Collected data
-- Opening Marker --

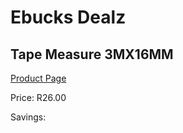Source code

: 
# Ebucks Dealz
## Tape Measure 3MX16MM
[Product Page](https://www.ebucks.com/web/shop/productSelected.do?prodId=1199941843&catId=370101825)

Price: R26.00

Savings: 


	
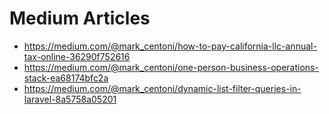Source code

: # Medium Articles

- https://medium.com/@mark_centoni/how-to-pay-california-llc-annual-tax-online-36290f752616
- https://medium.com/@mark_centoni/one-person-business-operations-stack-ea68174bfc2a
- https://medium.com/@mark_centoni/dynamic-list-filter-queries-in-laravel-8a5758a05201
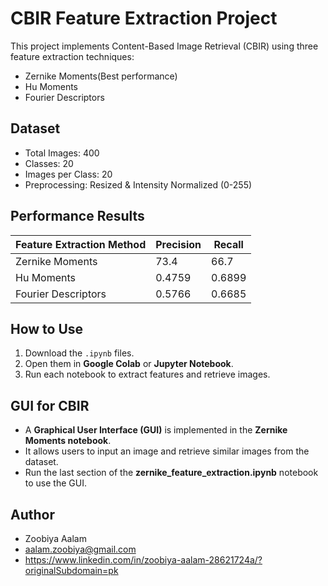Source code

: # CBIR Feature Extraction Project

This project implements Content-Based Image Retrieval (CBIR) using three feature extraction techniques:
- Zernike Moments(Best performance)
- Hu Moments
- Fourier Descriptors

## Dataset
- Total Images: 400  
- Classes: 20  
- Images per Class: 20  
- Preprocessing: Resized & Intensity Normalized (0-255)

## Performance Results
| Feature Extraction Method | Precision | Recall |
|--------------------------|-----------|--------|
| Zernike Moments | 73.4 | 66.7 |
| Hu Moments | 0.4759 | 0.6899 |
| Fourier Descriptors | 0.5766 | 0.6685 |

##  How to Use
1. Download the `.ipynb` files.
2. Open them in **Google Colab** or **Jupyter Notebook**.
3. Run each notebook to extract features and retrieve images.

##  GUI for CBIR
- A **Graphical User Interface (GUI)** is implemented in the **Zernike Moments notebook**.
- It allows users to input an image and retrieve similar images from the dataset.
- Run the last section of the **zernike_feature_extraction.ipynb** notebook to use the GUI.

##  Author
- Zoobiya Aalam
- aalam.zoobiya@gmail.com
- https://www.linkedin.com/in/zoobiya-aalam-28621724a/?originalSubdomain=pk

-- Closing Marker --
-- Opening Marker --

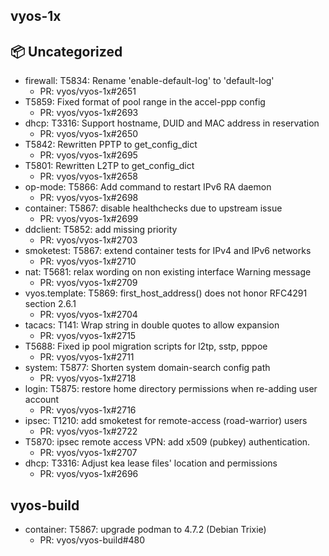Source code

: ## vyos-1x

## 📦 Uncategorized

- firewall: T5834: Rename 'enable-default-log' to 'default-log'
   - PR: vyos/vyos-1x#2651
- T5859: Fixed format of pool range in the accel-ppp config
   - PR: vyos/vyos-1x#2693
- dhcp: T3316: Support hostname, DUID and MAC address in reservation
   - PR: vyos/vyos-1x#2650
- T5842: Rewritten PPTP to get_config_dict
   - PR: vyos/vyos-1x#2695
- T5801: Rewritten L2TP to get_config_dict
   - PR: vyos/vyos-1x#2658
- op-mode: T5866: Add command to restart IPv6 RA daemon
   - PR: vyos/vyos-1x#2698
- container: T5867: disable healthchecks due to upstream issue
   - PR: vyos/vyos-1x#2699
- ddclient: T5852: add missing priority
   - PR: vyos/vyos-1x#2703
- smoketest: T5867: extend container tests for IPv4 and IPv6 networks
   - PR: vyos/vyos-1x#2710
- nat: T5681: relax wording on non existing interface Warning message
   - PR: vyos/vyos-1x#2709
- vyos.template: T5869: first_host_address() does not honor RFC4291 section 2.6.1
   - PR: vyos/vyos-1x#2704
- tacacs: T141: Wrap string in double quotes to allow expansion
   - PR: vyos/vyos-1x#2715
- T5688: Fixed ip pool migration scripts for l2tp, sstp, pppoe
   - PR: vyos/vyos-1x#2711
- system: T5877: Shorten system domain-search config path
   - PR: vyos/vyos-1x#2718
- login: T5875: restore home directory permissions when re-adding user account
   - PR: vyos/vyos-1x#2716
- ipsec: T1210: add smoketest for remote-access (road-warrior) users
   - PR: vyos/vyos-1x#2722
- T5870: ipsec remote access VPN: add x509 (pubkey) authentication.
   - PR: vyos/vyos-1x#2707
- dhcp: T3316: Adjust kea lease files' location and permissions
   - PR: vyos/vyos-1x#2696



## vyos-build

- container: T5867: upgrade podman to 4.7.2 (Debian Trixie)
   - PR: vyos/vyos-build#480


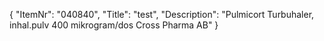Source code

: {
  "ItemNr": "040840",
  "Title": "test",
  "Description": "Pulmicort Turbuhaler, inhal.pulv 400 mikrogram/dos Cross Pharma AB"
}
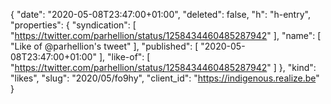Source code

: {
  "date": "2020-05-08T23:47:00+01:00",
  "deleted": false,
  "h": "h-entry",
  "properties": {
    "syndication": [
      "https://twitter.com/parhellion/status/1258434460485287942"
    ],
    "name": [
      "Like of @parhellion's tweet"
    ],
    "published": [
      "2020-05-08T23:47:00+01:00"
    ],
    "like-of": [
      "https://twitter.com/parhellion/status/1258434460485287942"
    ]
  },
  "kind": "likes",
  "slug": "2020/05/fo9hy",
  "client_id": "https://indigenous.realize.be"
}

-- Closing Marker --

▶ _Task requirements_
The lines above, starting at the one with "- Fourier Descriptors" and ending at the one with "- A **Graphical", are the only ones to return, exactly as written.

▶ _Solved problem_
- Fourier Descriptors

## Dataset
- Total Images: 400  
- Classes: 20  
- Images per Class: 20  
- Preprocessing: Resized & Intensity Normalized (0-255)

## Performance Results
| Feature Extraction Method | Precision | Recall |
|--------------------------|-----------|--------|
| Zernike Moments | 73.4 | 66.7 |
| Hu Moments | 0.4759 | 0.6899 |
| Fourier Descriptors | 0.5766 | 0.6685 |

##  How to Use
1. Download the `.ipynb` files.
2. Open them in **Google Colab** or **Jupyter Notebook**.
3. Run each notebook to extract features and retrieve images.

##  GUI for CBIR
- A **Graphical User Interface (GUI)** is implemented in the **Zernike Moments notebook**.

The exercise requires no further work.